Last year De Caires anticipated an official announcement would be made early January, but that was not the case. “It’s a little disappointing that it hasn’t been made as yet. But when we look at the Caribbean, or the world in general, so many set dates have not been met in so many different areas,” he said.
On the other hand, De Caires says there are signs the government is working toward legalisation. For instance, he says that the ministry of agriculture has appointed an official to handle the issue. De Caires says the movement views this very favourably—a step in the right direction.
Meanwhile, the chairman said plans to establish a co-operative, whereby farmers would come together to sell their crops, is coming along well. He says the first draft of by-laws is in place but some necessary amendments need to be made. After that, the next step would be to register the co-operative. De Caires indicated that assistance is being provided in that regard by the co-operative department in the Ministry of Agriculture.
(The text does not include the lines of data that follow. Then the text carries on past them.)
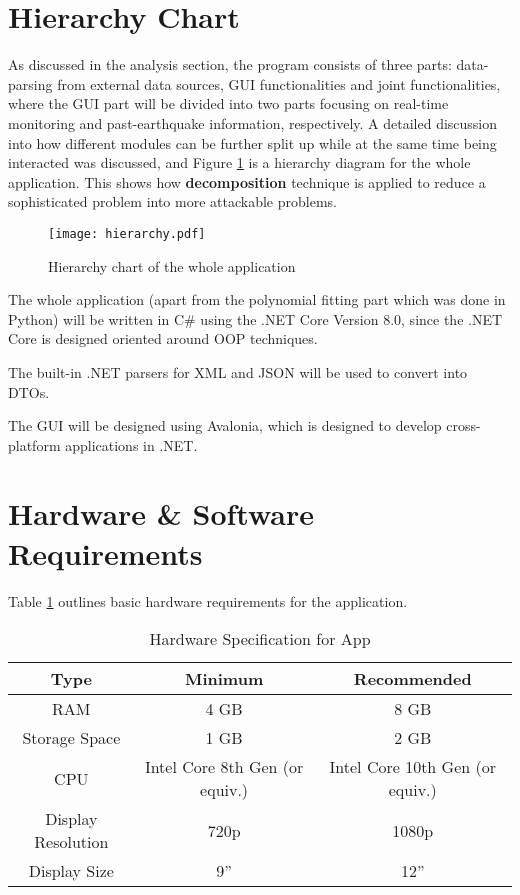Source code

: 
\section{Hierarchy Chart}
As discussed in the analysis section, the program consists of three parts: data-parsing from external data sources, GUI functionalities and joint functionalities, where the GUI part will be divided into two parts focusing on real-time monitoring and past-earthquake information, respectively. A detailed discussion into how different modules can be further split up while at the same time being interacted was discussed, and Figure \ref{fig:hierarchy} is a hierarchy diagram for the whole application. This shows how \textbf{decomposition} technique is applied to reduce a sophisticated problem into more attackable problems.

\begin{figure}[!ht]
    \centering
    \texttt{[image: hierarchy.pdf]}
    \caption{Hierarchy chart of the whole application}
    \label{fig:hierarchy}
\end{figure}

The whole application (apart from the polynomial fitting part which was done in Python) will be written in C\# using the .NET Core Version 8.0, since the .NET Core is designed oriented around OOP techniques.

The built-in .NET parsers for XML and JSON will be used to convert into DTOs.

The GUI will be designed using Avalonia, which is designed to develop cross-platform applications in .NET.

\section{Hardware \& Software Requirements}

Table \ref{tab:hardware-spec} outlines basic hardware requirements for the application.

\begin{table}[!ht]
    \centering

    \begin{tabular}{|c|c|c|}
        \hline
        Type               & Minimum                        & Recommended                     \\
        \hline
        RAM                & 4 GB                           & 8 GB                            \\
        Storage Space      & 1 GB                           & 2 GB                            \\
        CPU                & Intel Core 8th Gen (or equiv.) & Intel Core 10th Gen (or equiv.) \\
        Display Resolution & 720p                           & 1080p                           \\
        Display Size       & 9''                            & 12''                            \\
        \hline
    \end{tabular}
    \caption{Hardware Specification for App}
    \label{tab:hardware-spec}
\end{table}

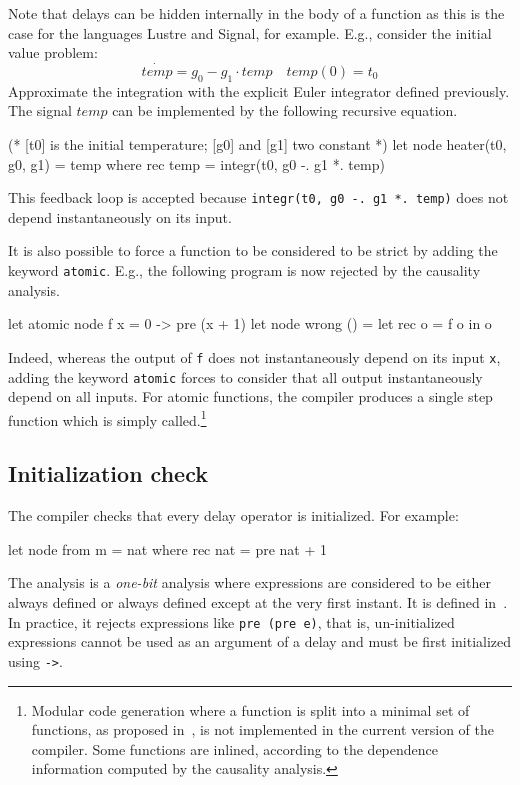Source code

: \documentclass[11pt,titlepage,twoside]{report}
\newcommand{\lustre}{{\sf Lustre}}
\newcommand{\signal}{{\sf Signal}}
\begin{document}
\newcommand{\temp}{\mathit{temp}}

Note that delays can be hidden internally in the body of a function as
this is the case for the languages \lustre{} and \signal, for
example. E.g., consider the initial value problem:
\[
\dot{\temp} = g_0 - g_1 \cdot \temp \quad \temp(0) = t_0
\]
Approximate the integration with the explicit Euler integrator defined previously. The
signal $\temp$ can be implemented by the following recursive equation.

\begin{runverbatim}[withresult,include=integr]
(* [t0] is the initial temperature; [g0] and [g1] two constant *)
let node heater(t0, g0, g1) = temp where
  rec temp = integr(t0, g0 -. g1 *. temp)
\end{runverbatim}
This feedback loop is accepted because \verb+integr(t0, g0 -. g1 *. temp)+ does
not depend instantaneously on its input.

It is also possible to force a function to be considered to be strict
by adding the keyword \texttt{atomic}. E.g., the following program is
now rejected by the causality analysis.
%
\begin{runverbatim}
let atomic node f x = 0 -> pre (x + 1)
let node wrong () =
  let rec o = f o in o
\end{runverbatim}
%
Indeed, whereas the output of \texttt{f} does not instantaneously
depend on its input \texttt{x}, adding the keyword \texttt{atomic}
forces to consider that all output instantaneously depend on all
inputs. For atomic functions, the compiler produces a single step
function which is simply called.\footnote{Modular code generation
  where a function is split into a minimal set of functions, as
  proposed in~\cite{lucy:emsoft09,lustre:tripakis-popl09}, is not
  implemented in the current version of the compiler. Some functions
  are inlined, according to the dependence information
  computed by the causality analysis.}

\subsection{Initialization check}
\label{initialisation-check}
The compiler checks that every delay operator is initialized. For
example:
\begin{runverbatim}
let node from m = nat where
  rec nat = pre nat + 1
\end{runverbatim}
The analysis is a {\em one-bit} analysis where expressions are
considered to be either always defined or always defined except at the
very first instant.  It is defined in~\cite{lucy:sttt04}. In
practice, it rejects expressions like \verb-pre (pre e)-, that is,
un-initialized expressions cannot be used as an argument of a delay
and must be first initialized using \verb+->+.
\end{document}
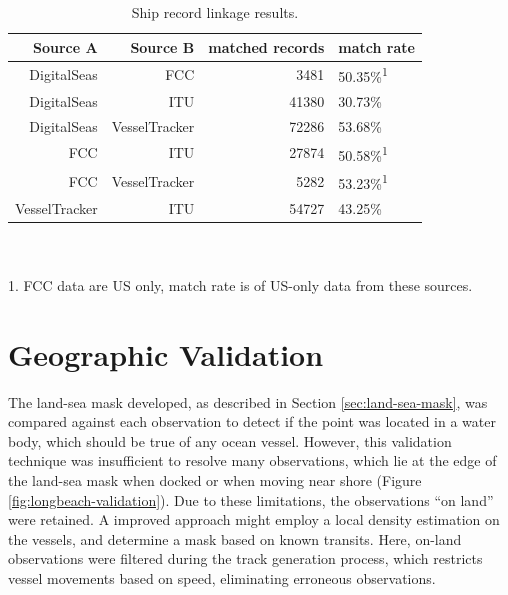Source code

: \begin{table}[htbp]
 \caption[Ship record linkage results]{Ship record linkage results.}
 \hspace*{0.5in}
 \begin{tabular}{rrrl} %
    \hline
    Source \textsf{A} & Source \textsf{B} & matched records & match rate \\
    \hline
     DigitalSeas & FCC &  3481 & 50.35\%\textsuperscript{1}\\
     DigitalSeas & ITU & 41380 & 30.73\% \\
     DigitalSeas & VesselTracker & 72286 & 53.68\% \\
    FCC & ITU & 27874 & 50.58\%\textsuperscript{1} \\
    FCC &  VesselTracker &  5282 & 53.23\%\textsuperscript{1} \\
     VesselTracker & ITU & 54727 & 43.25\% \\
  \end{tabular}
  \\
  \\
    1. \small{FCC data are US only, match rate is of US-only data from these sources.}
  \label{table:ships-record-linkage-results}
\end{table}

\section{Geographic Validation}

The land-sea mask developed, as described in Section \ref{sec:land-sea-mask}, was compared against each observation to detect if the point was located in a water body, which should be true of any ocean vessel. However, this validation technique was insufficient to resolve many observations, which lie at the edge of the land-sea mask when docked %
 or when moving near shore %
(Figure \ref{fig:longbeach-validation}). Due to these limitations, the observations ``on land'' were retained. A improved approach might employ a local density estimation on the vessels, and determine a mask based on known transits. Here, on-land observations were filtered during the track generation process, which restricts vessel movements based on speed, eliminating erroneous observations.

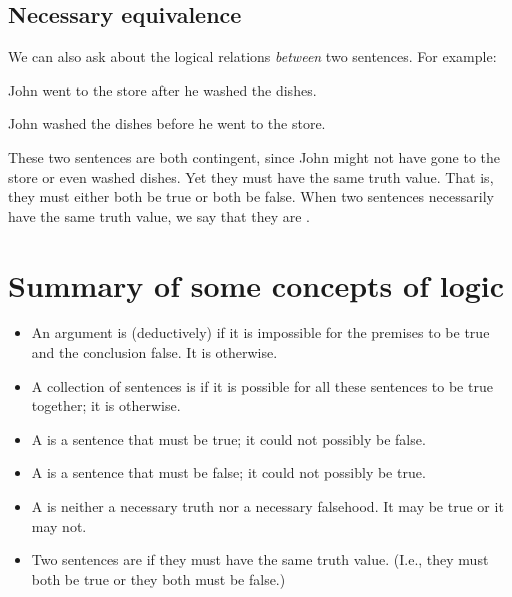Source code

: \subsection{Necessary equivalence}

We can also ask about the logical relations \emph{between} two sentences. For example:
\begin{earg}
\item[] John went to the store after he washed the dishes.
\item[] John washed the dishes before he went to the store.
\end{earg}
These two sentences are both contingent, since John might not have gone to the store or even washed dishes. Yet they must have the same truth value. That is, they must either both be true or both be false. When two sentences necessarily have the same truth value, we say that they are .


\section*{Summary of some concepts of logic}

\begin{itemize}
\item[] An argument is (deductively)  if it is impossible for the premises to be true and the conclusion false. It is  otherwise.

\item[] A collection of sentences is  if it is possible for all these sentences to be true together; it is  otherwise.

\item[] A  is a sentence that must be true; it could not possibly be false.

\item[] A  is a sentence that must be false; it could not possibly be true.

\item[] A  is neither a necessary truth nor a necessary falsehood. It may be true or it may not.

\item[] Two sentences are  if they must have the same truth value. (I.e., they must both be true or they both must be false.)
\end{itemize}

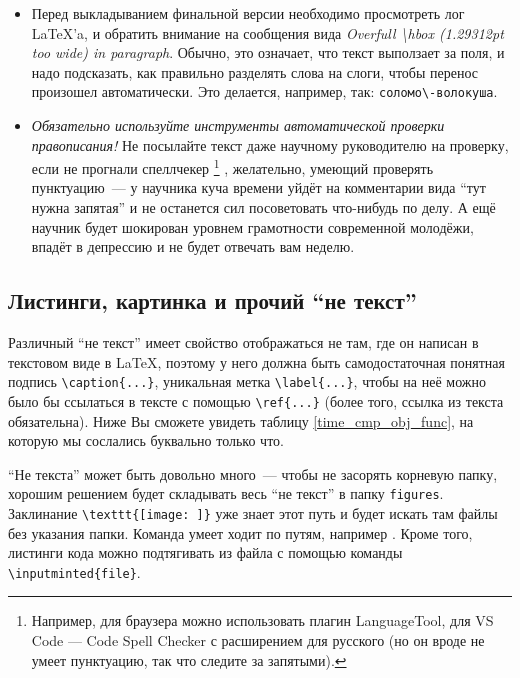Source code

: \begin{itemize}
    \item Перед выкладыванием финальной версии необходимо просмотреть лог \LaTeX'a, и обратить внимание на сообщения вида \emph{Overfull \textbackslash hbox (1.29312pt too wide) in paragraph}. Обычно, это означает, что текст выползает за поля, и надо подсказать, как правильно разделять слова на слоги, чтобы перенос произошел автоматически.
          Это делается, например, так: \verb=соломо\-волокуша=.
    \item \emph{Обязательно используйте инструменты автоматической проверки правописания!}
          Не посылайте текст даже научному руководителю на проверку, если не прогнали спеллчекер%
          \footnote{Например, для браузера можно использовать плагин LanguageTool, для VS Code --- Code Spell Checker с расширением для русского (но он вроде не умеет пунктуацию, так что следите за запятыми).}%
          , желательно, умеющий проверять пунктуацию~--- у научника куча времени уйдёт на комментарии вида \enquote{тут нужна запятая} и не останется сил посоветовать что-нибудь по делу.
          А ещё научник будет шокирован уровнем грамотности современной молодёжи, впадёт в депрессию и не будет отвечать вам неделю.
\end{itemize}

\subsection{Листинги, картинка и прочий \enquote{не текст}}

Различный \enquote{не текст} имеет свойство отображаться не там, где он написан в текстовом виде в \LaTeX{}, поэтому у него должна быть самодостаточ\-ная понятная подпись \verb=\caption{...}=, уникальная метка \verb=\label{...}=, чтобы на неё можно было бы ссылаться в тексте с помощью \verb=\ref{...}= (более того, ссылка из текста обязательна).
Ниже Вы сможете увидеть таблицу \ref{time_cmp_obj_func}, на которую мы сослались буквально только что.

\enquote{Не текста} может быть довольно много~--- чтобы не засорять корневую папку, хорошим решением будет складывать весь \enquote{не текст} в папку \texttt{figures}.
Заклинание \verb=\texttt{[image: ]}= уже знает этот путь и будет искать там файлы без указания папки.
Команда \verb== умеет ходит по путям, например \verb==.
Кроме того, листинги кода можно подтягивать из файла с помощью команды \verb=\inputminted{file}=.


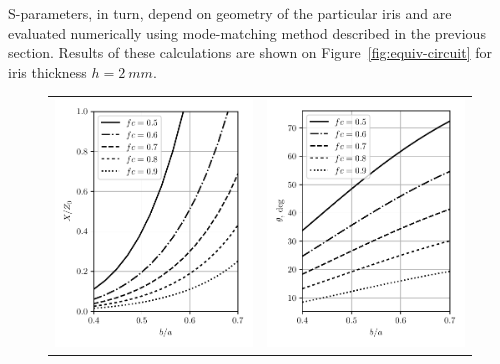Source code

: \documentclass{pj}
\begin{document}
S-parameters, in turn, depend on geometry of the particular iris and
are evaluated numerically using mode-matching method described in
the previous section. Results of these calculations are shown on
Figure~\ref{fig:equiv-circuit} for iris thickness $h = 2~mm$.

\begin{figure}[h]
  \begin{tabular}{cc}
    \includegraphics{images/impedance} &
                                           \includegraphics{images/theta}

\end{tabular}
\end{figure}
\end{document}
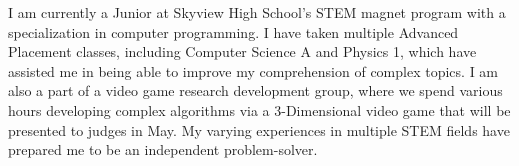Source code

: 


I am currently a Junior at Skyview High School’s STEM magnet 
program with a specialization in computer programming. 
I have taken multiple Advanced Placement classes, including 
Computer Science A and Physics 1, which have assisted me 
in being able to improve my comprehension of complex topics. 
I am also a part of a video game research development group, 
where we spend various hours developing complex algorithms 
via a 3-Dimensional video game that will be presented to 
judges in May. My varying experiences in multiple STEM fields 
have prepared me to be an independent problem-solver.

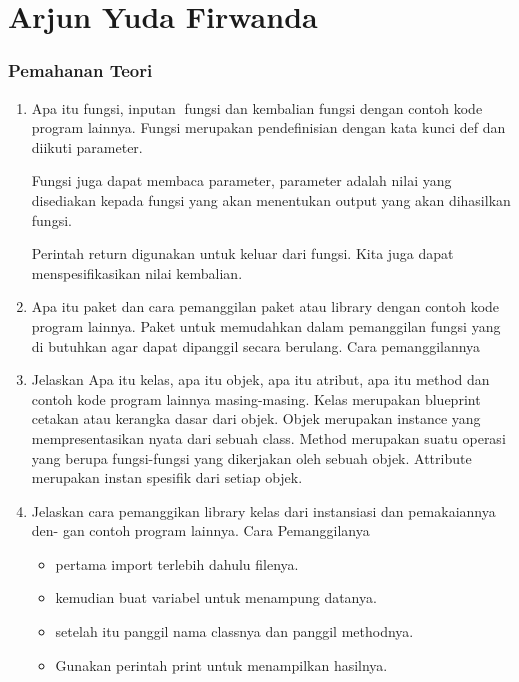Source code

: 
\section{Arjun Yuda Firwanda}
\subsubsection{Pemahanan Teori}
\begin{enumerate}
    \item Apa itu fungsi, inputan fungsi dan kembalian fungsi dengan contoh kode program
    lainnya.
    Fungsi merupakan pendefinisian dengan kata kunci def dan diikuti parameter.
    

    Fungsi juga dapat membaca parameter, parameter adalah nilai yang disediakan kepada fungsi yang akan menentukan output yang akan dihasilkan fungsi.
    

    Perintah return digunakan untuk keluar dari fungsi. Kita juga dapat menspesifikasikan nilai kembalian.
    

    \item Apa itu paket dan cara pemanggilan paket atau library dengan contoh kode
    program lainnya.
    Paket untuk memudahkan dalam pemanggilan fungsi yang di butuhkan agar dapat dipanggil secara berulang.
    Cara pemanggilannya
    

    \item Jelaskan Apa itu kelas, apa itu objek, apa itu atribut, apa itu method dan
    contoh kode program lainnya masing-masing.
    Kelas merupakan blueprint cetakan atau kerangka dasar dari objek.
    Objek merupakan instance yang mempresentasikan nyata dari sebuah class.
    Method merupakan suatu operasi yang berupa fungsi-fungsi yang dikerjakan oleh sebuah objek.
    Attribute merupakan instan spesifik dari setiap objek.
    

    \item Jelaskan cara pemanggikan library kelas dari instansiasi dan pemakaiannya den-
    gan contoh program lainnya.
    Cara Pemanggilanya 
    \begin{itemize}
        \item pertama import terlebih dahulu filenya.
        \item kemudian buat variabel untuk menampung datanya.
        \item setelah itu panggil nama classnya dan panggil methodnya.
        \item Gunakan perintah print untuk menampilkan hasilnya.


\end{itemize}
\end{enumerate}
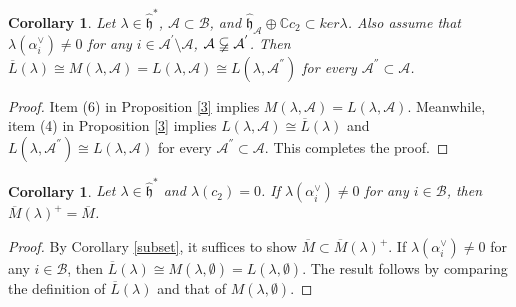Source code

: \documentclass[11pt]{amsproc}
\newtheorem{corollary}[theorem]{Corollary}
\theoremstyle{definition}
\theoremstyle{remark}
\numberwithin{equation}{section} \errorcontextlines=0
\begin{document}
\begin{corollary}
Let $\lambda\in\hat{\mathfrak h}^{\ast}$, $\mathcal {A}\subset \mathcal
{B}$, and  $\hat{\mathfrak h}_{\mathcal {A}}\oplus\mathbb{C}c_2\subset
ker\lambda$. Also assume that $\lambda(\alpha_i^{\vee})\neq 0$ for
any $i\in \mathcal {A}^{'}\setminus \mathcal {A}$, $\mathcal
{A}\varsubsetneqq \mathcal {A}^{'}$. Then
$\overline{L}(\lambda)\cong M(\lambda,\mathcal
{A})=L(\lambda,\mathcal {A})\cong
 L(\lambda,\mathcal {A}^{''})$ for every $\mathcal {A}^{''}\subset\mathcal {A}$.
\end{corollary}

\begin{proof} Item (6) in Proposition \ref{3} implies $ M(\lambda,\mathcal
{A})=L(\lambda,\mathcal {A})$. Meanwhile, item (4) in Proposition
\ref{3} implies $L(\lambda,\mathcal {A})\cong \overline{L}(\lambda)$
and $L(\lambda,\mathcal {A}^{''})\cong L(\lambda,\mathcal {A})$ for
every $\mathcal {A}^{''}\subset\mathcal {A}$. This completes the
proof.
\end{proof}

\begin{corollary}\label{4}
Let $\lambda\in\hat{\mathfrak h}^{\ast}$ and $\lambda(c_2)=0$. If
$\lambda(\alpha_i^{\vee})\neq 0$ for any $i\in \mathcal {B}$, then
$\overline{M}(\lambda)^{+}=\overline{M}$.
\end{corollary}

\begin{proof}
By Corollary \ref{subset}, it suffices to
show $\overline{M}\subset\overline{M}(\lambda)^{+}$. If
$\lambda(\alpha_i^{\vee})\neq 0$ for any $i\in \mathcal {B}$, then
$\overline{L}(\lambda)\cong
M(\lambda,\emptyset)=L(\lambda,\emptyset)$. The result follows by
comparing the definition of $\overline{L}(\lambda)$ and that of
$M(\lambda,\emptyset)$. \end{proof}
\end{document}

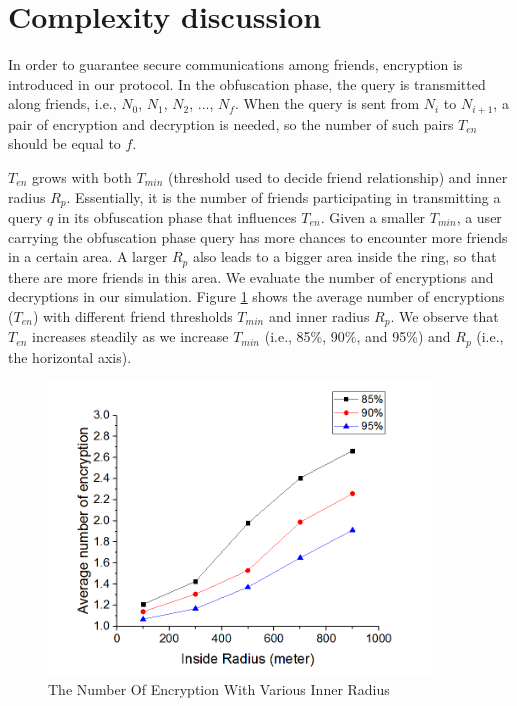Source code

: \section{ Complexity discussion}

\noindent In order to guarantee secure communications among friends, encryption is introduced in our protocol. In the obfuscation phase, the query is transmitted along friends, i.e., ${N}_{0}$, ${N}_{1}$, ${N}_{2}$, ..., ${N}_{f}$. When the query is sent from ${N}_{i}$ to ${N}_{i+1}$, a pair of encryption and decryption is needed, so the number of such pairs $T_{en}$ should be equal to $f$. 

$T_{en}$ grows with both ${T}_{min}$ (threshold used to decide friend relationship) and inner radius ${R}_{p}$. Essentially, it is the number of friends participating in transmitting a query $q$ in its obfuscation phase that influences $T_{en}$. Given a smaller ${T}_{min}$, a user carrying the obfuscation phase query has more chances to encounter more friends in a certain area. A larger ${R}_{p}$ also leads to a bigger area inside the ring, so that there are more friends in this area. We evaluate the number of encryptions and decryptions in our simulation. Figure \ref{fig:NumOfEncWithInnerR} shows the average number of encryptions ($T_{en}$) with different friend thresholds ${T}_{min}$ and inner radius ${R}_{p}$. We observe that $T_{en}$ increases steadily as we increase ${T}_{min}$ (i.e., 85\%, 90\%, and 95\%) and ${R}_{p}$ (i.e., the horizontal axis).

\begin{figure} [H]
  \centering 
  \includegraphics[width=4.0in]{figures/NumOfEncWithInnerR.png}
  \caption{The Number Of Encryption With Various Inner Radius} 
  \label{fig:NumOfEncWithInnerR} %
\end{figure}

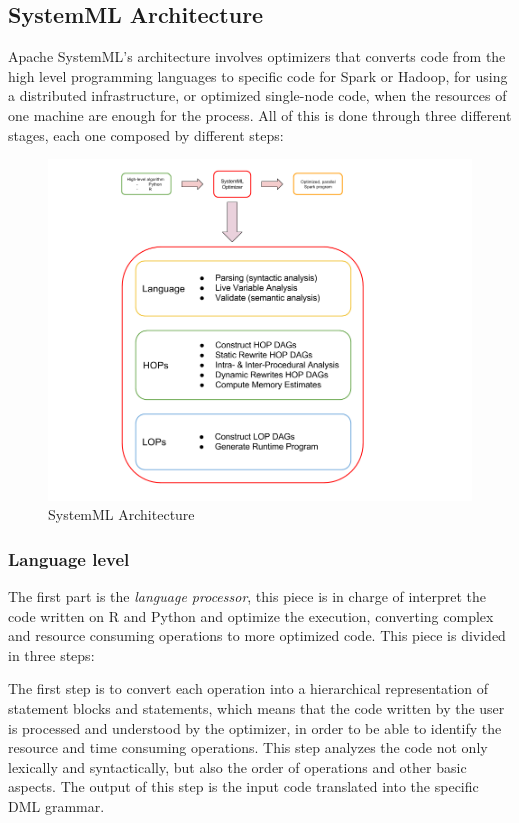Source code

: \documentclass[11pt]{book} %
\begin{document}
    \subsection{SystemML Architecture}

      Apache SystemML's architecture involves optimizers that converts code from the high level programming languages to specific code for Spark or Hadoop, for using a distributed infrastructure, or optimized single-node code, when the resources of one machine are enough for the process. All of this is done through three different stages, each one composed by different steps:

      \begin{figure}[!ht]
        \centering
        \includegraphics[width=\textwidth]{systemml_structure.png}
        \caption{SystemML Architecture}
        \label{img:systemml_architecture}
      \end{figure}

      \subsubsection{Language level}

        The first part is the \emph{language processor}, this piece is in charge of interpret the code written on R and Python and optimize the execution, converting complex and resource consuming operations to more optimized code. This piece is divided in three steps:

        The first step is to convert each operation into a hierarchical representation of statement blocks and statements, which means that the code written by the user is processed and understood by the optimizer, in order to be able to identify the resource and time consuming operations. This step analyzes the code not only lexically and syntactically, but also the order of operations and other basic aspects. The output of this step is the input code translated into the specific DML grammar.
\end{document}
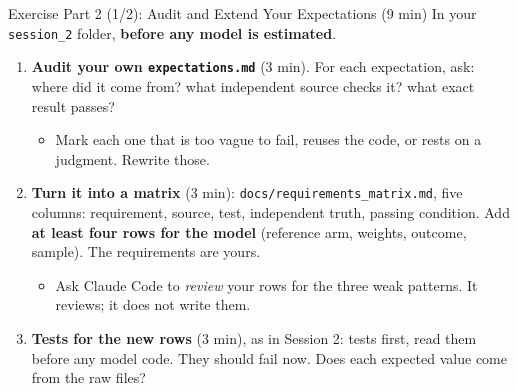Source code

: \documentclass[aspectratio=169, 11pt]{beamer}
\begin{document}
\begin{frame}{Exercise Part 2 (1/2): Audit and Extend Your Expectations (9 min)}
  In your \texttt{session\_2} folder, \textbf{before any model is estimated}.

  \vspace{0.3em}
  \begin{enumerate}
    \small
    \item \textbf{Audit your own \texttt{expectations.md}} (3 min). For each expectation, ask: where did it come from? what independent source checks it? what exact result passes?
    \begin{itemize}
      \footnotesize
      \item Mark each one that is too vague to fail, reuses the code, or rests on a judgment. Rewrite those.
    \end{itemize}

    \vspace{0.2em}
    \item \textbf{Turn it into a matrix} (3 min): \texttt{docs/requirements\_matrix.md}, five columns: requirement, source, test, independent truth, passing condition. Add \textbf{at least four rows for the model} (reference arm, weights, outcome, sample). The requirements are yours.
    \begin{itemize}
      \footnotesize
      \item Ask Claude Code to \emph{review} your rows for the three weak patterns. It reviews; it does not write them.
    \end{itemize}

    \vspace{0.2em}
    \item \textbf{Tests for the new rows} (3 min), as in Session 2: tests first, read them before any model code. They should \alert{fail} now. Does each expected value come from the raw files?
  \end{enumerate}
\end{frame}
\end{document}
Following registration, the plan is to begin a membership drive that will target persons who are presently making a living out of marijuana, whether they are planters or sellers. “The co-operative’s intention is to protect these people’s livelihoods. We hope to get it registered at least by the middle of next month, if not earlier.”
A national education programme is also in the works. The chairman says that a meeting is scheduled for next week when, hopefully, they
will dialogue with representatives from the Attorney General’s Chambers, the Bureau of Standards, and the Agriculture and Social Development Ministries. De Caires says the programme will target school children, the police, and also the public at large.
Meanwhile, recommendations presented by the St. Kitts & Nevis (National) Marijuana Commission for use of marijuana were this week accepted by that country’s government.